Fiji, a small island nation in the Pacific, is currently experiencing the adverse impacts of climate change and residents like Rakaseta are questioning if their place in paradise will remain the same.

Rakaseta is a 25-year-old science student at the University of the South Pacific. As a creative individual, he expresses himself through art and science: sketching, painting, singing, playing the guitar, archery and fire dancing.

Edward Rakaseta poses in his simple traditional fire dancing costume at the University of the South Pacific. He is in a “sulu” and carrying a fire dancing stick. He loves to fire dance, which is an art that he finds very thrilling. Photo by Sheryl Lal
Edward Rakaseta plays his guitar during his leisure time and he usually carries it with him. No one could ever feel disturbed by the melodious and harmonious tune he plays and sings. Photo by Sheryl Lal

His favorite place while growing up was his mother’s family home in Rakiraki.

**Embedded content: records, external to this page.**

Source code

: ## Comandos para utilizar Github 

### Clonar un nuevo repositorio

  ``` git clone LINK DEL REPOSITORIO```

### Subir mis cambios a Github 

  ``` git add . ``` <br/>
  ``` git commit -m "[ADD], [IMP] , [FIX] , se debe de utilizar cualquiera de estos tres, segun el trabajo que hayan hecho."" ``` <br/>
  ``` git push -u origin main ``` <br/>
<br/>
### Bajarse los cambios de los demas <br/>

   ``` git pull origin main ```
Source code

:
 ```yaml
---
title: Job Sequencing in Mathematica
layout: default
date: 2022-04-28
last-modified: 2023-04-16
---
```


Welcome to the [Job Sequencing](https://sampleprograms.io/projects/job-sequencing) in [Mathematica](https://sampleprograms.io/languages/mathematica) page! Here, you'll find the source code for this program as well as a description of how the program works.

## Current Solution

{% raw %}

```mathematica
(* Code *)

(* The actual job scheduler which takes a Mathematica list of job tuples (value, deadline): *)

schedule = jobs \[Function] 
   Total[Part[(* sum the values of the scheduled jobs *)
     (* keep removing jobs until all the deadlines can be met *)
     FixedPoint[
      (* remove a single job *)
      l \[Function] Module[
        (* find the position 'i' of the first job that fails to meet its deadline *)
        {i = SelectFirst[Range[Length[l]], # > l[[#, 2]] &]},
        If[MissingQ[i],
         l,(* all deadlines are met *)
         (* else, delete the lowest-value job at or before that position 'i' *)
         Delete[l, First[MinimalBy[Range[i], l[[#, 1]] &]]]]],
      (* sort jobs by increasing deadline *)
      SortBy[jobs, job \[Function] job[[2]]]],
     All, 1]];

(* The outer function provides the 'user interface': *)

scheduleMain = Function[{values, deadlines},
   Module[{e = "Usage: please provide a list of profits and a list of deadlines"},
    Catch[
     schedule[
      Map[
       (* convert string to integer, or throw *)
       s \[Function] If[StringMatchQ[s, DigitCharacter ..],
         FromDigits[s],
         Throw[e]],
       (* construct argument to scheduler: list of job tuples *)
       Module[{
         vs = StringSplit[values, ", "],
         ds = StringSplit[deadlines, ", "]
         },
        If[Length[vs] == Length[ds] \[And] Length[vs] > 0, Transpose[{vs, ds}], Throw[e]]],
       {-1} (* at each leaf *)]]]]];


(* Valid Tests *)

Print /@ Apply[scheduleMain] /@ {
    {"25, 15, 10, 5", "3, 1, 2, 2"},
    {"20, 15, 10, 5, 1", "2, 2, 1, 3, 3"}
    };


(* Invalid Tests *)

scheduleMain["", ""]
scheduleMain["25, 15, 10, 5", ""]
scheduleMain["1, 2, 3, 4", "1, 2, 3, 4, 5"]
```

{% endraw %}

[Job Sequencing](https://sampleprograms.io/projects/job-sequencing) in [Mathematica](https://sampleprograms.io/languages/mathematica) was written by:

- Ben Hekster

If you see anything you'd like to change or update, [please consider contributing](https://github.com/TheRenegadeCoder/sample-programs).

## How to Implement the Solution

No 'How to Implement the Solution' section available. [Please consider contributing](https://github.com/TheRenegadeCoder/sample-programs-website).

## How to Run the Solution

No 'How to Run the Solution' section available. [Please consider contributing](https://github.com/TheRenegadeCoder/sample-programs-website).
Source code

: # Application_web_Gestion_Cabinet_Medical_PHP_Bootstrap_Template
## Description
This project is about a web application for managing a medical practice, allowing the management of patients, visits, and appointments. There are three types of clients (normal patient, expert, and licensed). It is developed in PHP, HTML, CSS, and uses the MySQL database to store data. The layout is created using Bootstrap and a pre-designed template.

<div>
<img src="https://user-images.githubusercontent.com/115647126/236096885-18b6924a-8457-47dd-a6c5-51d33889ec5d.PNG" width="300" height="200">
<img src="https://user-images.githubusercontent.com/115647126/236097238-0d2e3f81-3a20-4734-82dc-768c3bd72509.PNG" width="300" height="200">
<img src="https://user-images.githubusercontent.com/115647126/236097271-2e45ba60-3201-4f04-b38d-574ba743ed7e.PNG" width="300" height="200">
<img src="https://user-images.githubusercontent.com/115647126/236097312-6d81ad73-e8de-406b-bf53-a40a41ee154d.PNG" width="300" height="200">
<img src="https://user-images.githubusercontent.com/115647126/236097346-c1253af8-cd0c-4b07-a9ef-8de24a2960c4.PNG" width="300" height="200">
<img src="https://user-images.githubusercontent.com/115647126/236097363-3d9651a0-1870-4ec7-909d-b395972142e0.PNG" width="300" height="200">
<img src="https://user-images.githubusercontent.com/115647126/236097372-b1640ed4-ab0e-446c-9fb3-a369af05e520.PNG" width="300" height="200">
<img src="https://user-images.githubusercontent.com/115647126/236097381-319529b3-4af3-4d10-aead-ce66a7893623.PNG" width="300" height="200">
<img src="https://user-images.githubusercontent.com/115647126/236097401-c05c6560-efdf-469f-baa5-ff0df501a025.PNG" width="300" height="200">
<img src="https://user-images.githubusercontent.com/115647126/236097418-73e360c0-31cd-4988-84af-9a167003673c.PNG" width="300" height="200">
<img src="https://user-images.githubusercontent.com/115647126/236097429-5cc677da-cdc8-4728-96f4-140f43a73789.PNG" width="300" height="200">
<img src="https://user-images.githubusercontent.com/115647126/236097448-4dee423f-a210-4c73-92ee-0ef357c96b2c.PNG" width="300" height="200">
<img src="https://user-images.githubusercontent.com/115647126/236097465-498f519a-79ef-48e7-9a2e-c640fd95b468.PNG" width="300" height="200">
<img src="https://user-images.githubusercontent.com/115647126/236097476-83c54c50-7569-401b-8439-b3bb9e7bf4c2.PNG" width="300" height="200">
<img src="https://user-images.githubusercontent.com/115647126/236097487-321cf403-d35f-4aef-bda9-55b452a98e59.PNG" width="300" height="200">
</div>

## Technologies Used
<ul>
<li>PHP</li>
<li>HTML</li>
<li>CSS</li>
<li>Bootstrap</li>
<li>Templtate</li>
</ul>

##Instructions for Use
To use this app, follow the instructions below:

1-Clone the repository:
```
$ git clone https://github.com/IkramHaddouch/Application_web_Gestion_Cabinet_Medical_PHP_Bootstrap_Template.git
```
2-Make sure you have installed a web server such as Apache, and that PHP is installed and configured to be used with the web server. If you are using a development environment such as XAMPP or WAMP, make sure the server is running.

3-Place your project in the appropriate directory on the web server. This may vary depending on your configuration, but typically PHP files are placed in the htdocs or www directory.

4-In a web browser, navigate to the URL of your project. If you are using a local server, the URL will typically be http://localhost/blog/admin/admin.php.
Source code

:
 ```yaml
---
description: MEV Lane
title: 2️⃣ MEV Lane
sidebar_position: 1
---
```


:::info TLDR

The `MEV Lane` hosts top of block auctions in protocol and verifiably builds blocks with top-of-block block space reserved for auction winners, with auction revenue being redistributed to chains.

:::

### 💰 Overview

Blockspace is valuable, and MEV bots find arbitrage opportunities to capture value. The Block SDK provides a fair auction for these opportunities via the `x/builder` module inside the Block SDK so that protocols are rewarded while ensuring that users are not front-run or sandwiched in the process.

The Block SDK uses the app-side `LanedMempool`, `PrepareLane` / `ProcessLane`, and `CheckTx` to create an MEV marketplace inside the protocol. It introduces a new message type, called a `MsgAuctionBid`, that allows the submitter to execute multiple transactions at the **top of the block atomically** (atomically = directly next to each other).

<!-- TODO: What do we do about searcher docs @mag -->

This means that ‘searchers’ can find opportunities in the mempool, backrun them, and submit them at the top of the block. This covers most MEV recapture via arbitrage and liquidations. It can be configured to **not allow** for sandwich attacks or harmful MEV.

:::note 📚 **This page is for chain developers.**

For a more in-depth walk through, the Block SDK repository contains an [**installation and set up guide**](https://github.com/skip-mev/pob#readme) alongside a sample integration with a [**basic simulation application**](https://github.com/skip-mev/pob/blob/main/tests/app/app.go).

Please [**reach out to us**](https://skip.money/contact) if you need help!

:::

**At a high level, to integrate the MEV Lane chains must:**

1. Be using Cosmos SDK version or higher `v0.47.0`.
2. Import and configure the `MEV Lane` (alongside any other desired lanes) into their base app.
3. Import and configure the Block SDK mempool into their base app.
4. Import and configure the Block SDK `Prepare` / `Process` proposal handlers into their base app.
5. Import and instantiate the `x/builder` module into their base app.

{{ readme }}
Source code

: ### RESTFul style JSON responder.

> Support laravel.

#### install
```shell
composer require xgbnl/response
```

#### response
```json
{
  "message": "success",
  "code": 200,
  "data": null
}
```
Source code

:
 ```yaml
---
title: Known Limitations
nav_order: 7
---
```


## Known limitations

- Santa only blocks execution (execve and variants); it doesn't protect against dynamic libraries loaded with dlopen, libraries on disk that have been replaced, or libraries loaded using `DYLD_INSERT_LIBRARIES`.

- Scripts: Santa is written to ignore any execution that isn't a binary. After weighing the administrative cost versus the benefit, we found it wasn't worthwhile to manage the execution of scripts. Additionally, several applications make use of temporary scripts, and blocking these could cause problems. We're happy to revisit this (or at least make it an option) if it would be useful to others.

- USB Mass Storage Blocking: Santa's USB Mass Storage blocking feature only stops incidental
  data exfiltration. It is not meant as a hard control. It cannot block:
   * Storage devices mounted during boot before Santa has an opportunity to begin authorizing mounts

Close to the beach, Rakaseta and his immediate family would visit during the holidays.

“It’s the type of house where as soon as you set foot through the main door, everyone knows you’re home,” Rakaseta said.

Edward Rakaseta’s cousin Matelita (wearing a green T-shirt) and his Aunty Jane (wearing a floral blouse) are spotted opening the gate to their family home in Rakiraki in early 2000s. Photo by Sheryl Lal

Amongst the lush forest stands the Snow estate, his family’s complex. The white flowers welcome them home, where generations of his family once lived and are even buried. A rock formation also stands tall in the marina, recognizable to the family.

Rakaseta remembers playing with baby sharks on the beach and gifting a shark tooth to his cousins for their birthday. In the day, they would go fishing, exploring the grounds and by night, they would sit on the porch with their plates full of island food. Rakaseta’s favorite Fijian dish was lolo buns, buns cooked in coconut milk.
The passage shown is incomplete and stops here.